Besides Giuseppe Castiglione, there were other Jesuit missionary painters who served in the Imperial Court in the period of Emperor Qian Long, such as A Qimeng (1708-1780) and Wang Zhicheng and Pan Tingzhang. They served respectively at the South Cathedral, the North Cathedral and the East Cathedral. The one thing different is that they were not as influential as Giuseppe Castiglione. Because the “rituals dispute” became more intensified during the reign of Emperor Kang Xi, the Qing government thus implemented a prohibition policy towards Christianity. Jesuits, however, still had space to survive because of their respect for traditional Chinese customs and rituals. The Roman Catholic Pope repelled the Jesuits mission strategy and gave orders on July 21, 1773, to ban the Jesuits. The Jesuits left when the orders arrived in China in 1775. To this end, after two hundred years of painstaking efforts, the Jesuits who came to China in the late Ming Dynasty pulled off of this historical stage, and left behind them their successful fruit of evangelization with respect to the indigenous Chinese culture.

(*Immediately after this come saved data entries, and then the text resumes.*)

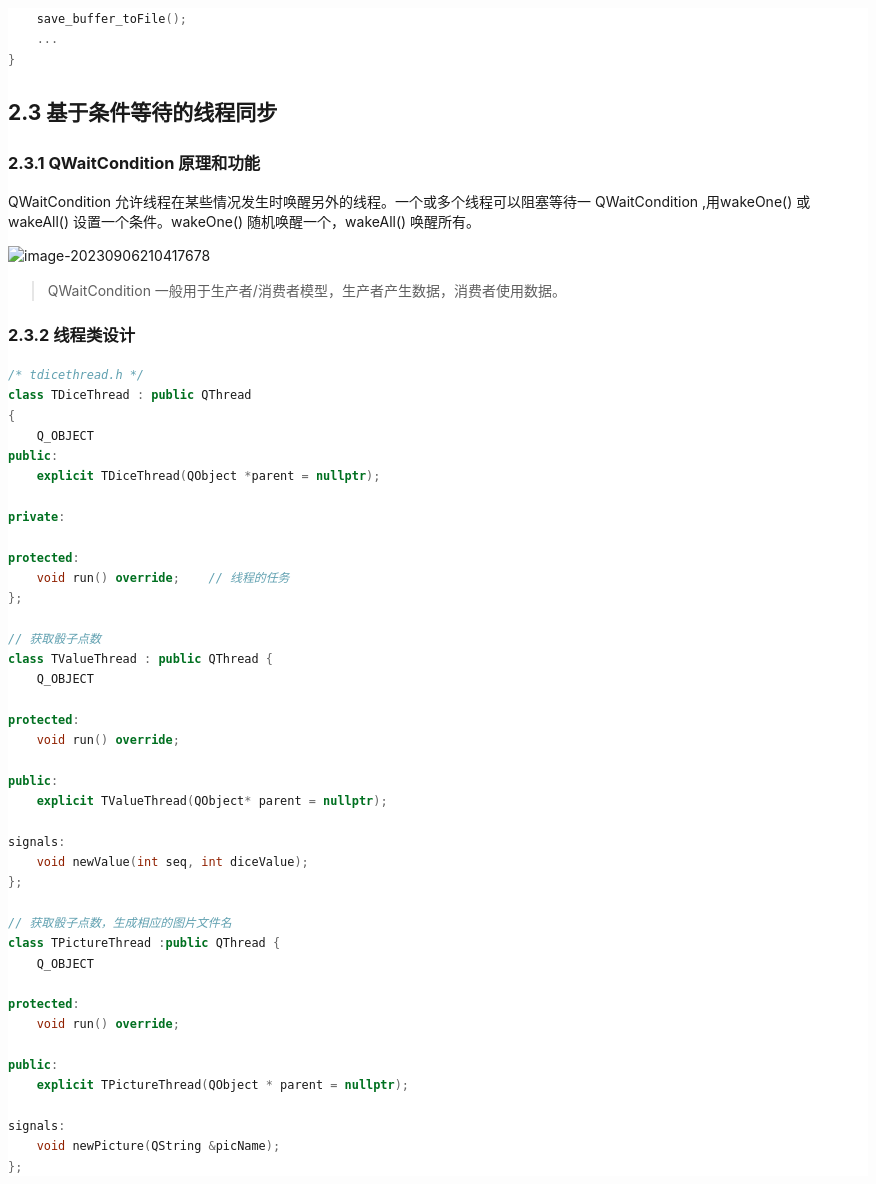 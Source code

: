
 ```C++
    save_buffer_toFile();
    ...
}
```



## 2.3 基于条件等待的线程同步

### 2.3.1 QWaitCondition 原理和功能

QWaitCondition 允许线程在某些情况发生时唤醒另外的线程。一个或多个线程可以阻塞等待一 QWaitCondition ,用wakeOne() 或wakeAll() 设置一个条件。wakeOne() 随机唤醒一个，wakeAll() 唤醒所有。

![image-20230906210417678](https://mater-1312713760.cos.ap-guangzhou.myqcloud.com/img/202309062104761.png)

> QWaitCondition 一般用于生产者/消费者模型，生产者产生数据，消费者使用数据。

### 2.3.2 线程类设计

```C++
/* tdicethread.h */
class TDiceThread : public QThread
{
    Q_OBJECT
public:
    explicit TDiceThread(QObject *parent = nullptr);

private:

protected:
    void run() override;    // 线程的任务
};

// 获取骰子点数
class TValueThread : public QThread {
    Q_OBJECT
    
protected:
    void run() override;
    
public:
    explicit TValueThread(QObject* parent = nullptr);
    
signals:
    void newValue(int seq, int diceValue);
};

// 获取骰子点数，生成相应的图片文件名
class TPictureThread :public QThread {
    Q_OBJECT
    
protected:
    void run() override;
    
public:
    explicit TPictureThread(QObject * parent = nullptr);
    
signals:
    void newPicture(QString &picName);
};
```
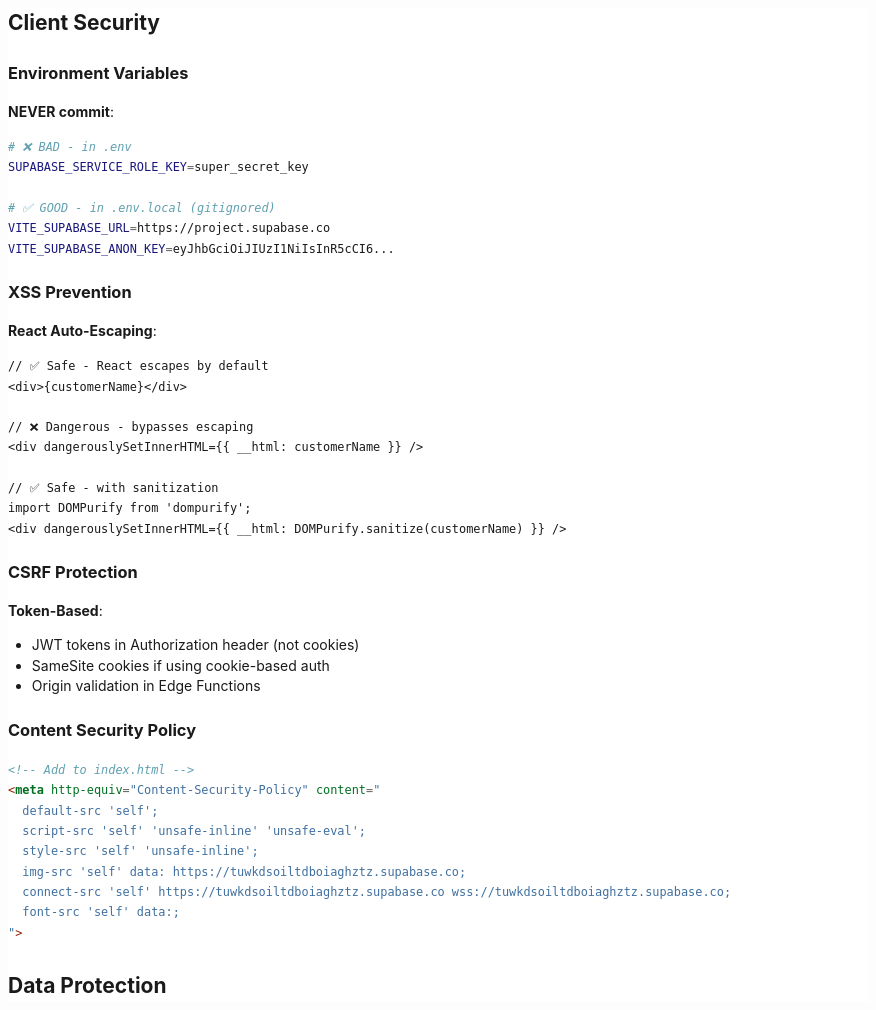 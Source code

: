 ## Client Security

### Environment Variables

**NEVER commit**:
```bash
# ❌ BAD - in .env
SUPABASE_SERVICE_ROLE_KEY=super_secret_key

# ✅ GOOD - in .env.local (gitignored)
VITE_SUPABASE_URL=https://project.supabase.co
VITE_SUPABASE_ANON_KEY=eyJhbGciOiJIUzI1NiIsInR5cCI6...
```

### XSS Prevention

**React Auto-Escaping**:
```tsx
// ✅ Safe - React escapes by default
<div>{customerName}</div>

// ❌ Dangerous - bypasses escaping
<div dangerouslySetInnerHTML={{ __html: customerName }} />

// ✅ Safe - with sanitization
import DOMPurify from 'dompurify';
<div dangerouslySetInnerHTML={{ __html: DOMPurify.sanitize(customerName) }} />
```

### CSRF Protection

**Token-Based**:
- JWT tokens in Authorization header (not cookies)
- SameSite cookies if using cookie-based auth
- Origin validation in Edge Functions

### Content Security Policy

```html
<!-- Add to index.html -->
<meta http-equiv="Content-Security-Policy" content="
  default-src 'self';
  script-src 'self' 'unsafe-inline' 'unsafe-eval';
  style-src 'self' 'unsafe-inline';
  img-src 'self' data: https://tuwkdsoiltdboiaghztz.supabase.co;
  connect-src 'self' https://tuwkdsoiltdboiaghztz.supabase.co wss://tuwkdsoiltdboiaghztz.supabase.co;
  font-src 'self' data:;
">
```

## Data Protection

Part Three: The Stage of Semi-Colonialism (The Period of the late 19th century and the early 20th century)

As the Opium War took place in 1840s, Western imperialist powers broke up the Religious Prohibition Policy of the Qing government. In 1842, the Qing government was forced to sign the first unequal treaty “Nanjing Treaty” which legalized mission activities by the western missionaries in five Chinese port cities. The “Wang Xia Treaty” that was signed in 1844, further allowed the missionaries to build churches in those port cities. Up to then, China had become a semi-colonial country. The heart of the whole Chinese nation was greatly hurt. We clearly see that the Western Christian mission activities were escalated at the company of the Western colonialists’ gun power and the humiliated unequal treaties signed by the Qing government, with China’s lands ceded and reparations paid. During the middle and later parts of the 19th century, Christianity in China was wrapped up in a western package. Most of the churches built in the southeastern coastal port cities were architecturally Gothic, a style which was popular in western countries. Though salvation is for all the peoples of the world, in this particular historical period, “Christianity “became thoroughly a foreign religion in the hearts of the Chinese people because of its western package and at the gunpoint of the Western powers. There was a general rebellious mentality among Chinese because of the humiliation the whole nation of China suffered. They had the tendency to repel Christianity even before there was a real understanding of the truth of the Gospel. “One more Christian, one less Chinese” was a common saying at that time. More and more religious cases took place during the middle of the 19th century, which consequently touched off the movement of the Boxer’s Uprising.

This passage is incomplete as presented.